In many circumstances, a petition for termination of parental rights is filed by one parent against the child’s other parent. However, Arizona’s severance laws are very broad in allowing nearly any person connected to the family to file for termination of parental rights. For example, a child’s aunt, uncle, grandparent, or other custodian can file a petition to terminate the parental rights of one or both of the child’s legal parents. This article only covers termination of parental rights and not adoption; adoption cases are separate from custody and severance cases, and a minor child generally cannot be adopted in Arizona unless the parental rights of at least one of the child’s parents have already been terminated.

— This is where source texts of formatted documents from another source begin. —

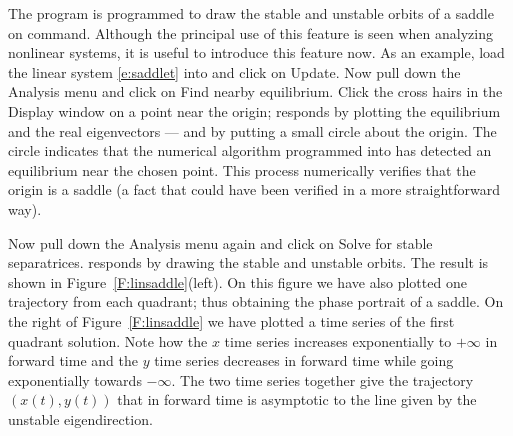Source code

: \documentclass{ximera}
\begin{document}
The program {\pplane} is programmed to draw the stable and unstable
orbits of a saddle on command. Although the principal use of this
feature is seen when analyzing nonlinear systems, it is useful to
introduce this feature now.  As an example, load the linear system
\eqref{e:saddlet} into {\pplane} and click on {\sf Update}.  Now
pull down the {\sf Analysis} menu and click on {\sf Find nearby
equilibrium}.  Click the cross hairs in the {\sf \PPLANE\; Display}
window on a point near the origin; {\pplane} responds by
plotting the equilibrium and the real eigenvectors --- and by putting 
a small circle about the origin.  The circle indicates that the numerical algorithm
programmed into {\pplane} has detected an equilibrium near
the chosen point.  This process numerically verifies that the origin
is a saddle (a fact that could have been verified in a more
straightforward way).

Now pull down the {\sf Analysis} menu again and click on
{\sf Solve for stable separatrices}.  {\sf \pplane} responds by 
drawing the stable and unstable orbits.
The result is shown in Figure~\ref{F:linsaddle}(left).
On this figure we have also plotted one trajectory
from each quadrant; thus obtaining the phase portrait of a saddle.
On the right of Figure~\ref{F:linsaddle} we have plotted a
time series of the first quadrant solution.  Note how the $x$
time series increases exponentially to $+\infty$ in forward time and 
the $y$ time series decreases in forward time while going exponentially 
towards $-\infty$.  The two time series together
give the trajectory $(x(t),y(t))$ that in forward time is asymptotic
to the line given by the unstable eigendirection.





\end{document}
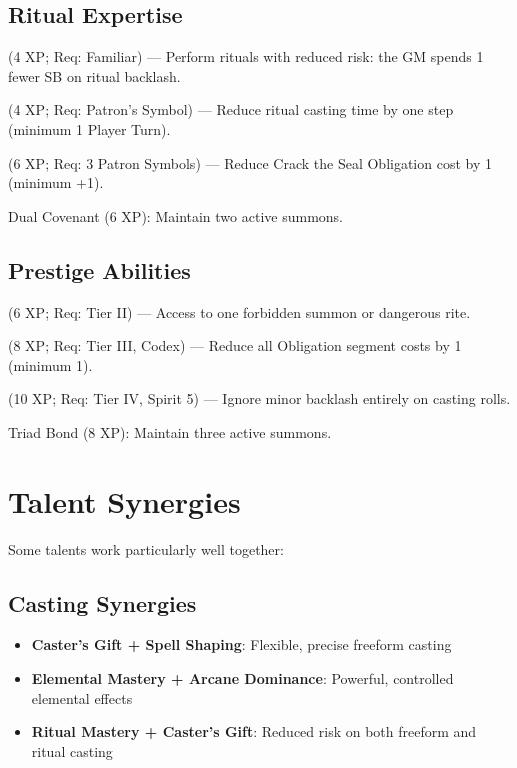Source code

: \subsection*{Ritual Expertise}
\begin{description}
\item[Ritual Mastery] (4 XP; Req: Familiar) --- Perform rituals with reduced risk: the GM spends 1 fewer SB on ritual backlash.
\item[Efficient Invocation] (4 XP; Req: Patron's Symbol) --- Reduce ritual casting time by one step (minimum 1 Player Turn).
\item[Crack Specialist] (6 XP; Req: 3 Patron Symbols) --- Reduce Crack the Seal Obligation cost by 1 (minimum +1).
\item{Dual Covenant (6 XP):} Maintain two active summons.
\end{description}

\subsection*{Prestige Abilities}
\begin{description}
\item[Forbidden Knowledge] (6 XP; Req: Tier II) --- Access to one forbidden summon or dangerous rite.
\item[Obligation Master] (8 XP; Req: Tier III, Codex) --- Reduce all Obligation segment costs by 1 (minimum 1).
\item[Backlash Immunity] (10 XP; Req: Tier IV, Spirit 5) --- Ignore minor backlash entirely on casting rolls.
\item{Triad Bond (8 XP):} Maintain three active summons.
\end{description}

\section{Talent Synergies}

Some talents work particularly well together:

\subsection*{Casting Synergies}
\begin{itemize}
\item \textbf{Caster's Gift + Spell Shaping}: Flexible, precise freeform casting
\item \textbf{Elemental Mastery + Arcane Dominance}: Powerful, controlled elemental effects
\item \textbf{Ritual Mastery + Caster's Gift}: Reduced risk on both freeform and ritual casting
\end{itemize}

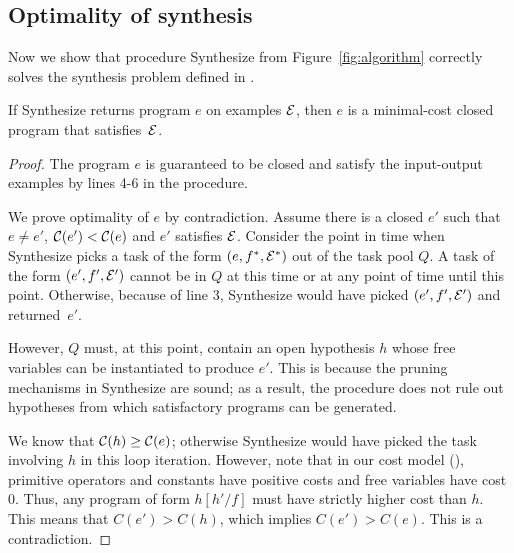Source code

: 


\subsection{Optimality of synthesis}

Now we show that  procedure {\sc Synthesize} from Figure~\ref{fig:algorithm} correctly solves the
synthesis problem defined in .

\begin{theorem}
If {\sc Synthesize} returns program $e$ on  examples
$\mathcal{E}$, then  $e$ is a minimal-cost closed program that satisfies~$\mathcal{E}$.
\end{theorem}

\begin{proof} 
The program $e$ is guaranteed to be closed and satisfy the
input-output examples by lines 4-6 in the procedure.

We prove  optimality of $e$ by contradiction. Assume  there is
a closed  $e'$ such that $e \ne e'$, $\mathcal{C}(e') < \mathcal{C}(e)$ and $e'$
satisfies $\mathcal{E}$.
Consider the point  in time when {\sc Synthesize} picks a task of the form
$(e, f^*, \mathcal{E}^*)$ out of the task pool $Q$.
A task of the form $(e', f', \mathcal{E}')$ cannot be  in $Q$ at this
time or at any point of time until this point.  Otherwise, because of
line 3, {\sc Synthesize} would have picked $(e', f',\mathcal{E}')$ and returned~$e'$.

However, $Q$ must, at this point, contain an open hypothesis $h$ whose
free variables can be instantiated to produce $e'$. This is because the
pruning mechanisms in {\sc Synthesize} are sound; as a result, the
procedure does not rule out hypotheses from which satisfactory
programs can be generated.

We know that $\mathcal{C}(h) \ge \mathcal{C}(e)$; otherwise {\sc Synthesize} would have
picked the task involving $h$ in this loop iteration. However, note
that in our cost model (), primitive operators and
constants have positive costs and free variables have cost 0. Thus, any
program of form $h[h'/f]$ must  have strictly higher cost
than $h$. This means that $C(e') > C(h)$, which implies  $C(e') >
C(e)$. This is a contradiction.
\end{proof}
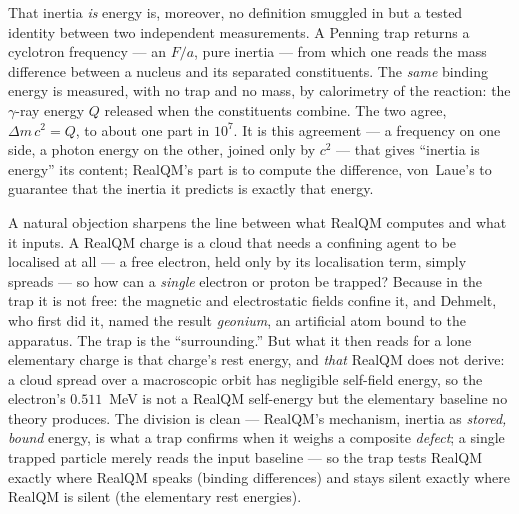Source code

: That inertia \emph{is} energy is, moreover, no definition smuggled in but a tested identity between two independent
measurements. A Penning trap returns a cyclotron frequency --- an $F/a$, pure inertia --- from which one reads the
mass difference between a nucleus and its separated constituents. The \emph{same} binding energy is measured, with
no trap and no mass, by calorimetry of the reaction: the $\gamma$-ray energy $Q$ released when the constituents
combine. The two agree, $\Delta m\,c^2=Q$, to about one part in $10^{7}$. It is this agreement --- a frequency on
one side, a photon energy on the other, joined only by $c^2$ --- that gives ``inertia is energy'' its content;
RealQM's part is to compute the difference, von~Laue's to guarantee that the inertia it predicts is exactly that
energy.

A natural objection sharpens the line between what RealQM computes and what it inputs. A RealQM charge is a cloud
that needs a confining agent to be localised at all --- a free electron, held only by its localisation term, simply
spreads --- so how can a \emph{single} electron or proton be trapped? Because in the trap it is not free: the
magnetic and electrostatic fields confine it, and Dehmelt, who first did it, named the result \emph{geonium}, an
artificial atom bound to the apparatus. The trap is the ``surrounding.'' But what it then reads for a lone
elementary charge is that charge's rest energy, and \emph{that} RealQM does not derive: a cloud spread over a
macroscopic orbit has negligible self-field energy, so the electron's $0.511$~MeV is not a RealQM self-energy but
the elementary baseline no theory produces. The division is clean --- RealQM's mechanism, inertia as \emph{stored,
bound} energy, is what a trap confirms when it weighs a composite \emph{defect}; a single trapped particle merely
reads the input baseline --- so the trap tests RealQM exactly where RealQM speaks (binding differences) and stays
silent exactly where RealQM is silent (the elementary rest energies).

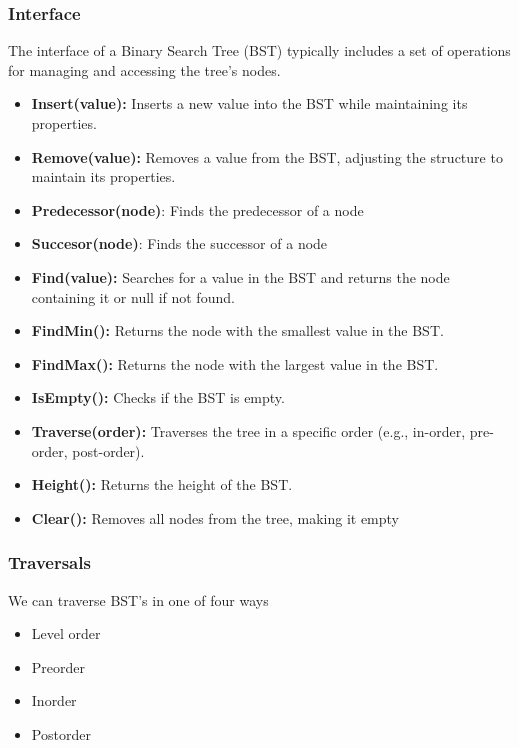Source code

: \documentclass{report}
\begin{document}
\subsubsection{Interface}
\bigbreak \noindent 
The interface of a Binary Search Tree (BST) typically includes a set of operations for managing and accessing the tree’s nodes.
\begin{itemize}
    \item \textbf{Insert(value):} Inserts a new value into the BST while maintaining its properties.
    \item \textbf{Remove(value):} Removes a value from the BST, adjusting the structure to maintain its properties.
    \item \textbf{Predecessor(node)}: Finds the predecessor of a node
    \item \textbf{Succesor(node)}: Finds the successor of a node
    \item \textbf{Find(value):} Searches for a value in the BST and returns the node containing it or null if not found.
    \item \textbf{FindMin():} Returns the node with the smallest value in the BST.
    \item \textbf{FindMax():} Returns the node with the largest value in the BST.
    \item \textbf{IsEmpty():} Checks if the BST is empty.
    \item \textbf{Traverse(order):} Traverses the tree in a specific order (e.g., in-order, pre-order, post-order).
    \item \textbf{Height():} Returns the height of the BST.
    \item \textbf{Clear():} Removes all nodes from the tree, making it empty
\end{itemize}

\pagebreak 
\subsubsection{Traversals}
\bigbreak \noindent 
We can traverse BST's in one of four ways
\begin{itemize}
    \item Level order
    \item Preorder
    \item Inorder
    \item Postorder
\end{itemize}
\bigbreak \noindent 
\end{document}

Termination cases can begin in a variety of ways. For example, a termination case can be filed by a family member or other person regardless of whether there is a current or past custody case involving the family; parental rights can also be terminated as a result of a dependency case filed by the Arizona Department of Child Safety (formerly known as “CPS”). The 928 Law Firm is experienced with handling a variety of termination cases; we can represent the petitioner in the case, or we can represent a parent whose rights are in danger of being terminated.
Grounds for Termination
In order to terminate somebody’s parental rights, the person seeking termination must prove to the court that (1) at least one legal basis for termination exists under Arizona law and (2) termination of the parent’s rights is in the child’s best interests. The most common grounds for termination of parental rights are:
The parent has not had (nor tried to have) any meaningful contact with the child for at least six months;
The parent has an ongoing problem with drugs, alcohol, or mental health that prevents them from meeting their child’s basic needs;
The parent is in prison and will likely remain there for a long time; or
The parent has severely abused the child (either physically or emotionally).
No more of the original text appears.